I used to think that I could never be truly happy if I lived by myself. I just always assumed that I would get married and have children, so the idea of a solo existence did not appeal. But life had plans for me that I knew nothing about and I ended up exactly where I didn't want to be. So I tried to learn and adapt, mostly with more failure than success.
And then I read a book that changed my life. Actually no, I'm just kidding, I didn't. That just sounded like something someone would say in that instance. What I did do, however, was read a book that made me laugh and look at my life from a different perspective.
The book is called Live Alone and Like It, The Classic Guide for the Single Woman. It was written by Marjorie Hillis, and was first published in 1936 (yes, you read that correctly), and then again in 2008 with a new preface by Laurie Graff. With chapter titles like, "Who Do You Think You Are," "Etiquette for a Lone Female," and "Setting for a Solo Act," Hillis, in her stern, matter of fact manner, lays the groundwork for any woman who wants to thrive while at the same time living on her own.
Hillis, who lived alone by choice and worked for Vogue magazine for more than 20 years, believed that there is a technique to living on your own successfully that stems directly from your attitude. "You've got to decide what kind of a life you want, and then make it for yourself," she said. Indeed.
Right from the start Hillis makes it clear that she'll take guff from no one, saying that "anyone who pities herself for more than a month on end is a weak sister." With her no-nonsense attitude, she then proceeds to lay out a plan for living well on your own, complete with case studies of anonymous single women living solo to varying degrees of success. Miss H. of Wilmington, we are told, is "rich as a bootlegger and as smart as paint," while Miss J. gets "the small end of everything and the worst seat on the bus."
No topics of discussion are left unturned, and include friendship, etiquette, leisure time, and interior design. There are chapters entitled "Pleasures of a Single Bed," and "A Lady and her Liquor." It really is an A to Z guide on how to prosper as a single lady.
I find it quite remarkable how much of the advice still applies today. But maybe the point is that I shouldn't, because basic human instincts and traits change very little over time. At the time the book was written, single women were rather rudely referred to as "extra women." We may have altered our terminology since then, but when we say that we feel as useful as a third armpit or a fifth wheel, we are describing the same sensation of feeling extra, or leftover, or not needed. The technologies we use to live our lives may have changed, but our feelings stay the same.

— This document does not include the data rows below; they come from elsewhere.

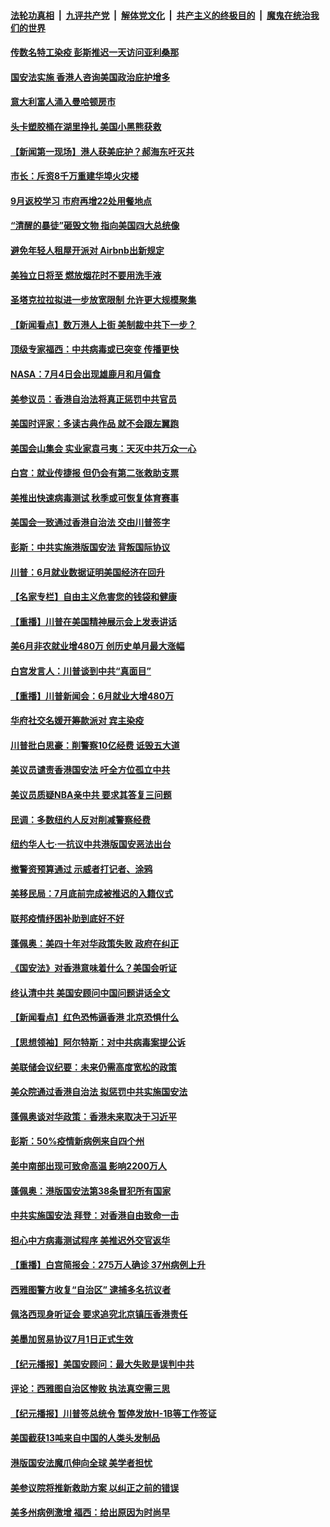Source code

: ####  [法轮功真相](../../../../basic/blob/master/README.md?t=07032331) &nbsp;|&nbsp; [九评共产党](../../../../9ping.md/blob/master/README.md?t=07032331) &nbsp;|&nbsp; [解体党文化](../../../../jtdwh.md/blob/master/README.md?t=07032331)  &nbsp;|&nbsp; [共产主义的终极目的](../../../../gczydzjmd.md/blob/master/README.md?t=07032331) &nbsp;|&nbsp; [魔鬼在统治我们的世界](../../../../mgztzwmdsj.md/blob/master/README.md?t=07032331) 

#### [传数名特工染疫 彭斯推迟一天访问亚利桑那](../pages/nsc412/n12230340.md?t=07032331) 

#### [国安法实施  香港人咨询美国政治庇护增多](../pages/nsc412/n12229212.md?t=07032331) 

#### [意大利富人涌入曼哈顿房市](../pages/nsc412/n12229195.md?t=07032331) 

#### [头卡塑胶桶在湖里挣扎 美国小黑熊获救](../pages/nsc412/n12229306.md?t=07032331) 

#### [【新闻第一现场】港人获美庇护？郝海东吁灭共](../pages/nsc412/n12229482.md?t=07032331) 

#### [市长：斥资8千万重建华埠火灾楼](../pages/nsc412/n12229192.md?t=07032331) 

#### [9月返校学习 市府再增22处用餐地点](../pages/nsc412/n12229231.md?t=07032331) 

#### [“清醒的暴徒”砸毁文物 指向美国四大总统像](../pages/nsc412/n12229219.md?t=07032331) 

#### [避免年轻人租屋开派对  Airbnb出新规定](../pages/nsc412/n12229401.md?t=07032331) 

#### [美独立日将至 燃放烟花时不要用洗手液](../pages/nsc412/n12228400.md?t=07032331) 

#### [圣塔克拉拉拟进一步放宽限制  允许更大规模聚集](../pages/nsc412/n12229274.md?t=07032331) 

#### [【新闻看点】数万港人上街 美制裁中共下一步？](../pages/nsc412/n12227994.md?t=07032331) 

#### [顶级专家福西：中共病毒或已突变 传播更快](../pages/nsc412/n12228898.md?t=07032331) 

#### [NASA：7月4日会出现雄鹿月和月偏食](../pages/nsc412/n12228899.md?t=07032331) 

#### [美参议员：香港自治法将真正惩罚中共官员](../pages/nsc412/n12228696.md?t=07032331) 

#### [美国时评家：多读古典作品 就不会跟左翼跑](../pages/nsc412/n12228838.md?t=07032331) 

#### [美国会山集会 实业家袁弓夷：天灭中共万众一心](../pages/nsc412/n12228149.md?t=07032331) 

#### [白宫：就业传捷报 但仍会有第二张救助支票](../pages/nsc412/n12228451.md?t=07032331) 

#### [美推出快速病毒测试 秋季或可恢复体育赛事](../pages/nsc412/n12228297.md?t=07032331) 

#### [美国会一致通过香港自治法 交由川普签字](../pages/nsc412/n12228230.md?t=07032331) 

#### [彭斯：中共实施港版国安法 背叛国际协议](../pages/nsc412/n12228135.md?t=07032331) 

#### [川普：6月就业数据证明美国经济在回升](../pages/nsc412/n12228059.md?t=07032331) 

#### [【名家专栏】自由主义危害您的钱袋和健康](../pages/nsc412/n12227823.md?t=07032331) 

#### [【重播】川普在美国精神展示会上发表讲话](../pages/nsc412/n12227943.md?t=07032331) 

#### [美6月非农就业增480万 创历史单月最大涨幅](../pages/nsc412/n12227911.md?t=07032331) 

#### [白宫发言人：川普谈到中共“真面目”](../pages/nsc412/n12227638.md?t=07032331) 

#### [【重播】川普新闻会：6月就业大增480万](../pages/nsc412/n12227778.md?t=07032331) 

#### [华府社交名媛开筹款派对 宾主染疫](../pages/nsc412/n12227449.md?t=07032331) 

#### [川普批白思豪：削警察10亿经费 诋毁五大道](../pages/nsc412/n12226360.md?t=07032331) 

#### [美议员谴责香港国安法 吁全方位孤立中共](../pages/nsc412/n12227173.md?t=07032331) 

#### [美议员质疑NBA亲中共 要求其答复三问题](../pages/nsc412/n12226782.md?t=07032331) 

#### [民调：多数纽约人反对削减警察经费](../pages/nsc412/n12226365.md?t=07032331) 

#### [纽约华人七‧一抗议中共港版国安恶法出台](../pages/nsc412/n12226352.md?t=07032331) 

#### [撤警资预算通过 示威者打记者、涂鸦](../pages/nsc412/n12226317.md?t=07032331) 

#### [美移民局：7月底前完成被推迟的入籍仪式](../pages/nsc412/n12226333.md?t=07032331) 

#### [联邦疫情纾困补助到底好不好](../pages/nsc412/n12226379.md?t=07032331) 

#### [蓬佩奥：美四十年对华政策失败 政府在纠正](../pages/nsc412/n12226169.md?t=07032331) 

#### [《国安法》对香港意味着什么？美国会听证](../pages/nsc412/n12225932.md?t=07032331) 

#### [终认清中共 美国安顾问中国问题讲话全文](../pages/nsc412/n12225398.md?t=07032331) 

#### [【新闻看点】红色恐怖逼香港 北京恐惧什么](../pages/nsc412/n12225821.md?t=07032331) 

#### [【思想领袖】阿尔特斯：对中共病毒案提公诉](../pages/nsc412/n12132039.md?t=07032331) 

#### [美联储会议纪要：未来仍需高度宽松的政策](../pages/nsc412/n12225944.md?t=07032331) 

#### [美众院通过香港自治法 拟惩罚中共实施国安法](../pages/nsc412/n12225765.md?t=07032331) 

#### [蓬佩奥谈对华政策：香港未来取决于习近平](../pages/nsc412/n12225535.md?t=07032331) 

#### [彭斯：50%疫情新病例来自四个州](../pages/nsc412/n12225661.md?t=07032331) 

#### [美中南部出现可致命高温 影响2200万人](../pages/nsc412/n12225509.md?t=07032331) 

#### [蓬佩奥：港版国安法第38条冒犯所有国家](../pages/nsc412/n12225492.md?t=07032331) 

#### [中共实施国安法 拜登：对香港自由致命一击](../pages/nsc412/n12225488.md?t=07032331) 

#### [担心中方病毒测试程序 美推迟外交官返华](../pages/nsc412/n12225504.md?t=07032331) 

#### [【重播】白宫简报会：275万人确诊 37州病例上升](../pages/nsc412/n12225524.md?t=07032331) 

#### [西雅图警方收复“自治区” 逮捕多名抗议者](../pages/nsc412/n12225413.md?t=07032331) 

#### [佩洛西现身听证会 要求追究北京镇压香港责任](../pages/nsc412/n12225292.md?t=07032331) 

#### [美墨加贸易协议7月1日正式生效](../pages/nsc412/n12225352.md?t=07032331) 

#### [【纪元播报】美国安顾问：最大失败是误判中共](../pages/nsc412/n12225244.md?t=07032331) 

#### [评论：西雅图自治区惨败 执法真空需三思](../pages/nsc412/n12222690.md?t=07032331) 

#### [【纪元播报】川普签总统令 暂停发放H-1B等工作签证](../pages/nsc412/n12225208.md?t=07032331) 

#### [美国截获13吨来自中国的人类头发制品](../pages/nsc412/n12225251.md?t=07032331) 

#### [港版国安法魔爪伸向全球 美学者担忧](../pages/nsc412/n12225012.md?t=07032331) 

#### [美参议院将推新救助方案 以纠正之前的错误](../pages/nsc412/n12224957.md?t=07032331) 

#### [美多州病例激增 福西：给出原因为时尚早](../pages/nsc412/n12224710.md?t=07032331)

As you may have guessed by now, with the help of this book I have accepted that my favourite living arrangement is now the one I am currently in - just me and my cat. I now see that at this point in my life, living alone is the best option for me. As a writer I find that my creative mind doesn't follow a regular schedule, so I sleep at odd hours, I eat at odd hours, and I just generally live kind of an odd life. But that's okay, because I like my life and I am perfectly content to have my home be my solitary sanctuary - designed for me, and me alone.